The farmer who has a couple of thousand dollars to pay cash for a small farm in Maryland is assured of a good living. But also a less favored settler, if he has only from four to eight hundred dollars, can have a good start in Maryland, and probably as good a chance for independence and prosperity as anywhere.

Families of immigrants when traveling to the Western, Northwestern, and Southern states of America have to spend from one hundred and fifty to two hundred dollars for railroad tickets from New York to their destination; by going to these adjoining states they can save all that money, and invest it in land.

The Virginia Department of Agriculture and Immigration also publishes information for the home seeker.

To most people the name Virginia carries with it limitless vistas of tobacco fields covered with darkies plying the hoe, or picking off the ubiquitous worm. Before the War this picture would have been a true one; but since the awakening of the younger generation to a better understanding of her resources, together with the withdrawal of large numbers of the colored people into industrial occupations, no state offers more attractive inducements to the homecrofter than Virginia. In climate, diversity of soils, fruits, forests, water supply, mineral deposits, including mountain and valley, she offers unsurpassed advantages. Truly did Captain John Smith, the adventurous father of Virginia, suggest that "Heaven and earth never agreed better to frame a place for man's habitation."

Virginia lies between the extremes of heat and cold, removed alike from the sultry, protracted summers of the more southern states, and the longer winters and devastating storm and cyclones of the North and Northwest. Its limits north and south correspond to California and southern Europe.

The climate is mild and healthful. The winters are less severe than in the Northern and Northwestern states, or even the western localities of the same latitude, while the occasional periods of extreme heat in the summer are not more oppressive than in many portions of the North.
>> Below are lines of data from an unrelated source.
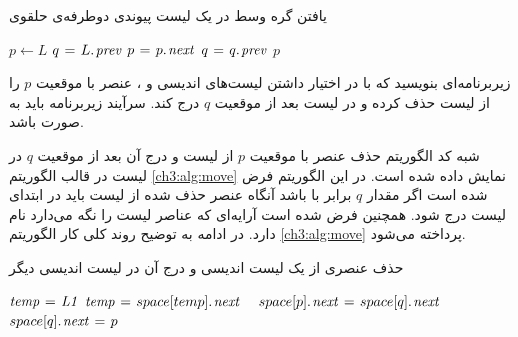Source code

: \begin{algorithm}
\caption{یافتن گره وسط در یک لیست پیوندی دوطرفه‌ی حلقوی}\label{ch3:alg:findMiddle}
\begin{latin}
\begin{algorithmic}[1]
    \State    $p \gets L$
    \State    $q \mathrel{\hspace{1pt}=\hspace{1pt}} L.\hspace*{1pt}\mathit{prev}$
        \State    $p \mathrel{\hspace{1pt}=\hspace{1pt}} p.\hspace*{1pt}\mathit{next}$
        \State    $q \mathrel{\hspace{1pt}=\hspace{1pt}} q.\hspace*{1pt}\mathit{prev}$
    \EndWhile
    \State    \Return $p$
\EndFunction
\end{algorithmic}
\end{latin}
\end{algorithm}


 زیربرنامه‌ای بنویسید که با در اختیار داشتن لیست‌های اندیسی {} و {}، عنصر با موقعیت {$p$} را از لیست {} حذف کرده و در لیست {} بعد از موقعیت {$q$} درج کند. سرآیند زیربرنامه باید به صورت {} باشد.


شبه کد الگوریتم حذف عنصر با موقعیت {$p$} از لیست {} و درج آن بعد از موقعیت {$q$} در لیست {} در قالب الگوریتم {\eqref{ch3:alg:move}} نمایش داده شده است. در این الگوریتم فرض شده است اگر مقدار {$q$} برابر با {} باشد آنگاه عنصر حذف شده از لیست {} باید در ابتدای لیست {} درج شود. همچنین فرض شده است آرایه‌ای که عناصر لیست را نگه می‌دارد {} نام دارد. در ادامه به توضیح روند کلی کار الگوریتم {\eqref{ch3:alg:move}} پرداخته می‌شود.

\begin{algorithm}[H]
\caption{حذف عنصری از یک لیست اندیسی و درج آن در لیست اندیسی دیگر}\label{ch3:alg:move}
\begin{latin}
\begin{algorithmic}[1]
		\label{ch3:alg:line:mvOutIfBegin}
				\State	$\mathit{temp} \mathrel{\hspace{1pt}=\hspace{1pt}} \mathit{L1}$
				\label{ch3:alg:line:mvWhileBegin}
						\State	$\mathit{temp} \mathrel{\hspace{1pt}=\hspace{1pt}} space[temp].\hspace*{1pt}\mathit{next}$
				\EndWhile\ \label{ch3:alg:line:mvWhileEnd}
				\label{ch3:alg:mvInIf1Begin}
						\State	$space[p].\hspace*{1pt}\mathit{next} \mathrel{\hspace{1pt}=\hspace{1pt}} space[q].\hspace*{1pt}\mathit{next}$
						\State	$space[q].\hspace*{1pt}\mathit{next} \mathrel{\hspace{1pt}=\hspace{1pt}} p$
				\Else
\end{algorithmic}
\end{latin}
\end{algorithm}

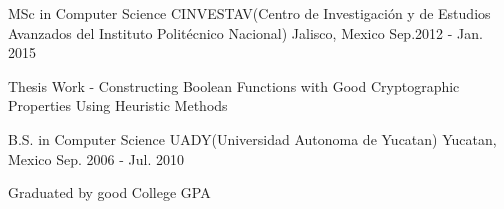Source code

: 


\begin{cventries}


\cventry
{MSc in Computer Science} %
{CINVESTAV(Centro de Investigación y de Estudios Avanzados del Instituto Politécnico Nacional)} %
{Jalisco, Mexico} %
{Sep.2012 - Jan. 2015} %
{ %
\begin{cvitems}
\item {Thesis Work - Constructing Boolean Functions with Good Cryptographic Properties Using Heuristic Methods}
\end{cvitems}
}

\cventry
{B.S. in Computer Science} %
{UADY(Universidad Autonoma de Yucatan)} %
{Yucatan, Mexico} %
{Sep. 2006 -  Jul. 2010} %
{ %
\begin{cvitems}
\item {Graduated by good College GPA}
\end{cvitems}
}


\end{cventries}
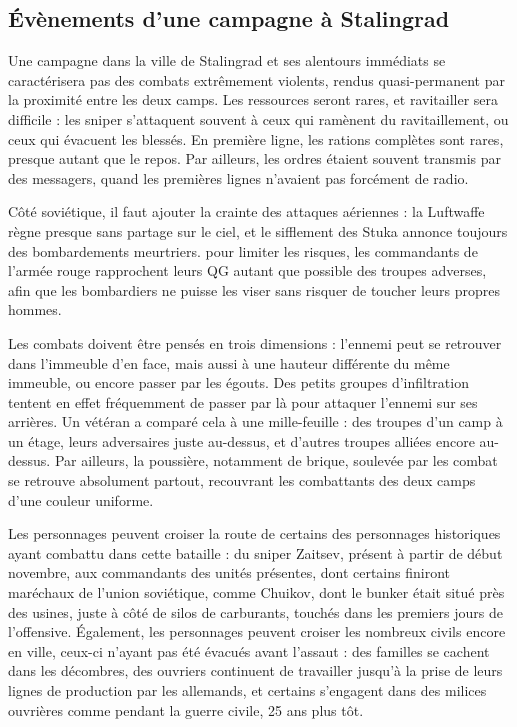 \documentclass{report}
\begin{document}
\begin{multicols}{2}
\subsection{Évènements d'une campagne à Stalingrad}
Une campagne dans la ville de Stalingrad et ses alentours immédiats se caractérisera pas des combats extrêmement violents, rendus quasi-permanent par la proximité entre les deux camps. Les ressources seront rares, et ravitailler sera difficile : les sniper s'attaquent souvent à ceux qui ramènent du ravitaillement, ou ceux qui évacuent les blessés. En première ligne, les rations complètes sont rares, presque autant que le repos. Par ailleurs, les ordres étaient souvent transmis par des messagers, quand les premières lignes n'avaient pas forcément de radio.

Côté soviétique, il faut ajouter la crainte des attaques aériennes : la Luftwaffe règne presque sans partage sur le ciel, et le sifflement des Stuka annonce toujours des bombardements meurtriers. pour limiter les risques, les commandants de l'armée rouge rapprochent leurs QG autant que possible des troupes adverses, afin que les bombardiers ne puisse les viser sans risquer de toucher leurs propres hommes.

Les combats doivent être pensés en trois dimensions : l'ennemi peut se retrouver dans l'immeuble d'en face, mais aussi à une hauteur différente du même immeuble, ou encore passer par les égouts. Des petits groupes d'infiltration tentent en effet fréquemment de passer par là pour attaquer l'ennemi sur ses arrières. Un vétéran a comparé cela à une mille-feuille : des troupes d'un camp à un étage, leurs adversaires juste au-dessus, et d'autres troupes alliées encore au-dessus. Par ailleurs, la poussière, notamment de brique, soulevée par les combat se retrouve absolument partout, recouvrant les combattants des deux camps d'une couleur uniforme.

Les personnages peuvent croiser la route de certains des personnages historiques ayant combattu dans cette bataille : du sniper Zaitsev, présent à partir de début novembre, aux commandants des unités présentes, dont certains finiront maréchaux de l'union soviétique, comme Chuikov, dont le bunker était situé près des usines, juste à côté de silos de carburants, touchés dans les premiers jours de l'offensive. Également, les personnages peuvent croiser les nombreux civils encore en ville, ceux-ci n'ayant pas été évacués avant l'assaut : des familles se cachent dans les décombres, des ouvriers continuent de travailler jusqu'à la prise de leurs lignes de production par les allemands, et certains s'engagent dans des milices ouvrières comme pendant la guerre civile, 25 ans plus tôt.


\end{multicols}
\end{document}
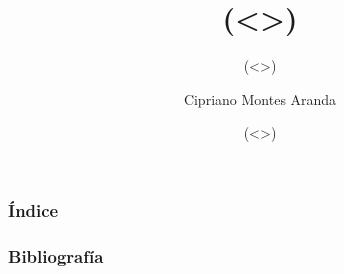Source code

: \documentclass{beamer}
\begin{document}
\title{(<>)}
 
\subtitle{(<>)}
 
\author{Cipriano Montes Aranda}
 
\date{(<>)}
 

\frame{\titlepage}


\begin{frame}
\frametitle{Índice}
\tableofcontents
\end{frame}


\begin{frame}
	\frametitle{Bibliografía}
	\printbibliography
\end{frame}
\end{document}
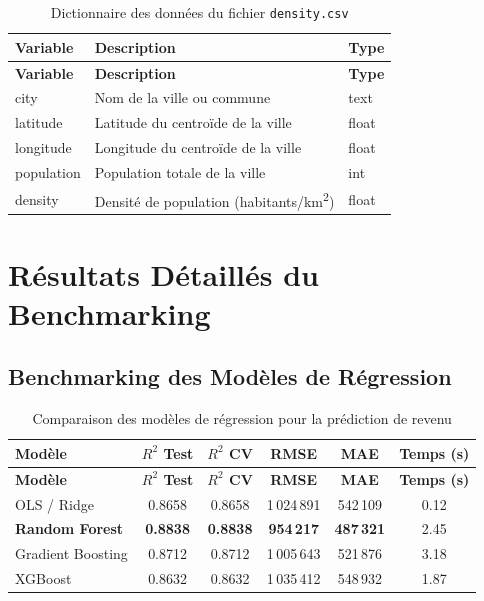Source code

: \documentclass[11pt,a4paper,twoside]{report}
\begin{document}
\begin{center}
\small
\renewcommand{\arraystretch}{1.15}
\begin{longtable}{|p{4.2cm}|p{6.5cm}|p{2.3cm}|}
\caption{Dictionnaire des données du fichier \texttt{density.csv}} \label{tab:dict_density} \\
\hline
\textbf{Variable} & \textbf{Description} & \textbf{Type} \\
\hline
\endfirsthead
\hline
\textbf{Variable} & \textbf{Description} & \textbf{Type} \\
\hline
\endhead
\hline
\endfoot
\hline
\endlastfoot

city & Nom de la ville ou commune & text \\
\hline
latitude & Latitude du centroïde de la ville & float \\
\hline
longitude & Longitude du centroïde de la ville & float \\
\hline
population & Population totale de la ville & int \\
\hline
density & Densité de population (habitants/km\textsuperscript{2}) & float \\
\hline

\end{longtable}
\end{center}


\section{Résultats Détaillés du Benchmarking}

\subsection{Benchmarking des Modèles de Régression}

\begin{center}
\small
\renewcommand{\arraystretch}{1.15}
\begin{longtable}{|p{3.5cm}|c|c|c|c|c|}
\caption{Comparaison des modèles de régression pour la prédiction de revenu} \label{tab:bench_reg} \\
\hline
\textbf{Modèle} & \textbf{$R^2$ Test} & \textbf{$R^2$ CV} & \textbf{RMSE} & \textbf{MAE} & \textbf{Temps (s)} \\
\hline
\endfirsthead
\hline
\textbf{Modèle} & \textbf{$R^2$ Test} & \textbf{$R^2$ CV} & \textbf{RMSE} & \textbf{MAE} & \textbf{Temps (s)} \\
\hline
\endhead
\hline
\endfoot
\hline
\endlastfoot

OLS / Ridge & 0.8658 & 0.8658 & 1\,024\,891 & 542\,109 & 0.12 \\
\hline
\textbf{Random Forest} & \textbf{0.8838} & \textbf{0.8838} & \textbf{954\,217} & \textbf{487\,321} & 2.45 \\
\hline
Gradient Boosting & 0.8712 & 0.8712 & 1\,005\,643 & 521\,876 & 3.18 \\
\hline
XGBoost & 0.8632 & 0.8632 & 1\,035\,412 & 548\,932 & 1.87 \\
\hline

\end{longtable}
\end{center}
\end{document}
Tidewater Virginia, or the Coastal Plain, as it is sometimes called, receives the name from the fact that the streams that penetrate it feel the ebb and flow of the tides from the ocean up to the head of navigation. It consists chiefly of broad and level plains, while a considerable portion, nearest to the bay, has shallow bays and estuaries, and marshes that are in most instances reached only by the ocean tides. These marshes abound with wild duck and sora. Tidewater is mainly an alluvial country. The soil is chiefly light, sandy loam, underlaid with clay. Its principal productions are fruits and early vegetables, which are raised in extensive "market gardens," and shipped in large quantities to Northern cities. The fertilizing minerals—gypsum, marl, and greensand—abound, and their judicious use readily restores the lands when exhausted by improvident cultivation.

Middle Virginia is a wide, undulating plain, crossed by many rivers that have cut their channels to a considerable depth and are bordered by alluvial bottom lands that are very productive. The soil consists of clays with a subsoil of disintegrated sandstone rocks, and varies according to the nature of the rock from which it is formed.